◆ Task item
Whichever lines of the entries hold the word "valor" should be identified and copied.

# # # #

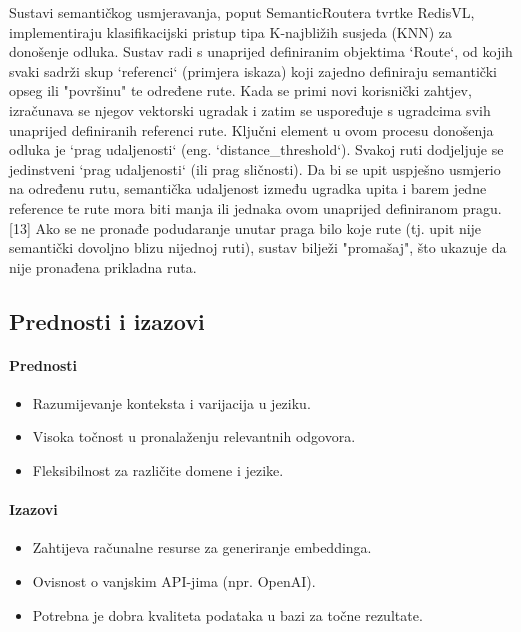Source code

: Sustavi semantičkog usmjeravanja, poput SemanticRoutera tvrtke RedisVL, implementiraju klasifikacijski pristup tipa K-najbližih susjeda (KNN) za donošenje odluka. Sustav radi s unaprijed definiranim objektima `Route`, od kojih svaki sadrži skup `referenci` (primjera iskaza) koji zajedno definiraju semantički opseg ili "površinu" te određene rute. Kada se primi novi korisnički zahtjev, izračunava se njegov vektorski ugradak i zatim se uspoređuje s ugradcima svih unaprijed definiranih referenci rute. Ključni element u ovom procesu donošenja odluka je `prag udaljenosti` (eng. `distance\_threshold`). Svakoj ruti dodjeljuje se jedinstveni `prag udaljenosti` (ili prag sličnosti). Da bi se upit uspješno usmjerio na određenu rutu, semantička udaljenost između ugradka upita i barem jedne reference te rute mora biti manja ili jednaka ovom unaprijed definiranom pragu.[13] Ako se ne pronađe podudaranje unutar praga bilo koje rute (tj. upit nije semantički dovoljno blizu nijednoj ruti), sustav bilježi "promašaj", što ukazuje da nije pronađena prikladna ruta.

\subsection{Prednosti i izazovi}
\paragraph{Prednosti}
\begin{itemize}
    \item Razumijevanje konteksta i varijacija u jeziku.
    \item Visoka točnost u pronalaženju relevantnih odgovora.
    \item Fleksibilnost za različite domene i jezike.
\end{itemize}

\paragraph{Izazovi}
\begin{itemize}
    \item Zahtijeva računalne resurse za generiranje embeddinga.
    \item Ovisnost o vanjskim API-jima (npr. OpenAI).
    \item Potrebna je dobra kvaliteta podataka u bazi za točne rezultate.
\end{itemize}

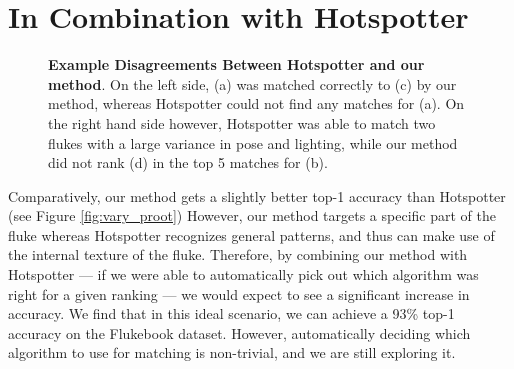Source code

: 



\section{In Combination with Hotspotter}

\begin{figure}[t]%
\centering
{}
\newline
{}
\caption{\textbf{Example Disagreements Between Hotspotter and our method}. On the left side, (a) was matched correctly to (c) by our method, whereas Hotspotter could not find any matches for (a). On the right hand side however, Hotspotter was able to match two flukes with a large variance in pose and lighting, while our method did not rank (d) in the top 5 matches for (b).}
\label{fig:dis_proot}
\end{figure}



Comparatively, our method gets a slightly better top-1 accuracy than Hotspotter (see Figure \ref{fig:vary_proot})
However, our method targets a specific part of the fluke whereas Hotspotter recognizes general patterns, and thus can make use of the internal texture of the fluke.
Therefore, by combining our method with Hotspotter --- if we were able to automatically pick out which algorithm was right for a given ranking --- we would expect to see a significant increase in accuracy.
We find that in this ideal scenario, we can achieve a 93\% top-1 accuracy on the Flukebook dataset.
However, automatically deciding which algorithm to use for matching is non-trivial, and we are still exploring it.

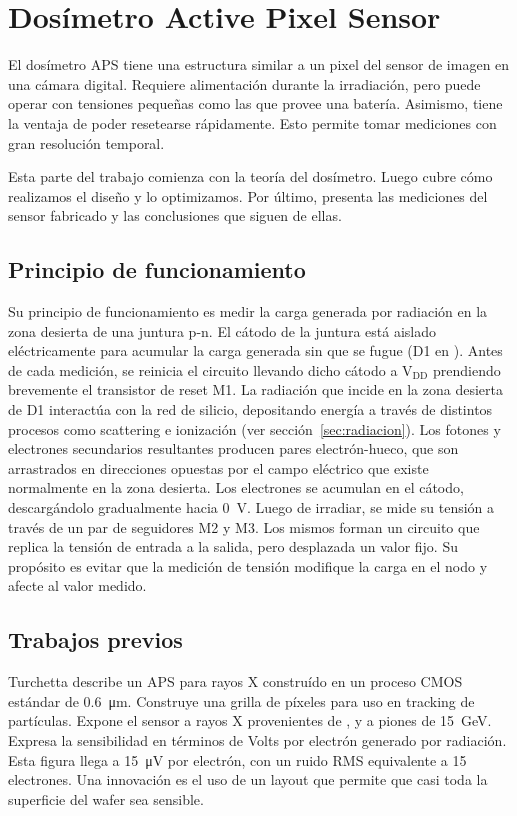 \section{Dosímetro Active Pixel Sensor}
El dosímetro APS tiene una estructura similar a 
un pixel del sensor de imagen en una cámara digital. 
Requiere alimentación durante la irradiación,
pero puede operar con tensiones pequeñas
como las que provee una batería.
Asimismo, tiene la ventaja de poder resetearse rápidamente.
Esto permite tomar mediciones con gran resolución temporal.

Esta parte del trabajo comienza con la teoría del dosímetro.
Luego cubre cómo realizamos el diseño y lo optimizamos.
Por último, presenta las mediciones del sensor fabricado 
y las conclusiones que siguen de ellas.
%
\subsection{Principio de funcionamiento}
%
Su principio de funcionamiento es medir 
la carga generada por radiación 
en la zona desierta de una juntura p-n.
El cátodo de la juntura está aislado eléctricamente 
para acumular la carga generada sin que se fugue
(D1 en ).
Antes de cada medición, se reinicia el circuito llevando dicho cátodo a
V$_{\text{DD}}$ prendiendo brevemente el transistor de reset M1.
La radiación que incide en la zona desierta de D1 interactúa con la red de
silicio, depositando energía a través de distintos procesos como scattering e
ionización (ver sección~\ref{sec:radiacion}).
Los fotones y electrones secundarios resultantes producen pares electrón-hueco,
que son arrastrados en direcciones opuestas por el campo eléctrico
que existe normalmente en la zona desierta.
Los electrones se acumulan en el cátodo,
descargándolo gradualmente hacia \SI{0}{\volt}.
Luego de irradiar,
se mide su tensión a través de un par de seguidores M2 y M3.
Los mismos forman un circuito que replica la tensión de entrada a la salida,
pero desplazada un valor fijo.
Su propósito es evitar que la medición de tensión modifique la carga en el nodo y
afecte al valor medido.
\subsection{Trabajos previos}
Turchetta\cite{turchetta_monolithic_2001} describe un APS para rayos X
construído en un proceso CMOS estándar de \SI{0.6}{\micro\meter}. 
Construye una grilla de píxeles para uso en tracking de partículas.
Expone el sensor a rayos X provenientes de ,
y a piones de \SI{15}{\giga\electronvolt}.
Expresa la sensibilidad en términos de Volts por electrón generado por
radiación. Esta figura llega a \SI{15}{\micro\volt} por electrón,
con un ruido RMS equivalente a 15 electrones.
Una innovación es el uso de un layout que permite que casi toda la superficie
del wafer sea sensible.

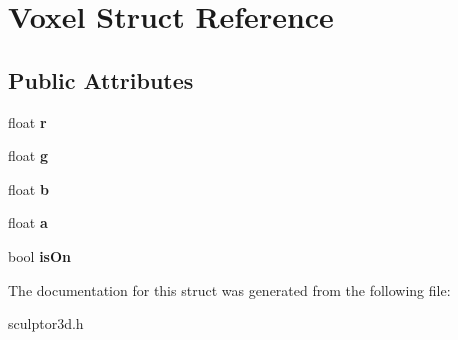 \hypertarget{struct_voxel}{}\section{Voxel Struct Reference}
\label{struct_voxel}
\subsection*{Public Attributes}
\begin{DoxyCompactItemize}
\item 
\mbox{\label{struct_voxel_a06872ec79b836120b551a848968c0f1b}} 
float {\bfseries r}
\item 
\mbox{\label{struct_voxel_a27c0da1ed2ff430401d23ff171612a73}} 
float {\bfseries g}
\item 
\mbox{\label{struct_voxel_a5cd8432b1d7d0fd8b79e0fc7d10373a8}} 
float {\bfseries b}
\item 
\mbox{\label{struct_voxel_a3ce2579eb0a9f09a07112ce7498a638e}} 
float {\bfseries a}
\item 
\mbox{\label{struct_voxel_a6fbe8bd53f64685ac4210726d40fc775}} 
bool {\bfseries is\+On}
\end{DoxyCompactItemize}


The documentation for this struct was generated from the following file\+:\begin{DoxyCompactItemize}
\item 
sculptor3d.\+h\end{DoxyCompactItemize}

# # # #

◆ Response to this task
pero desplazada un valor fijo.
afecte al valor medido.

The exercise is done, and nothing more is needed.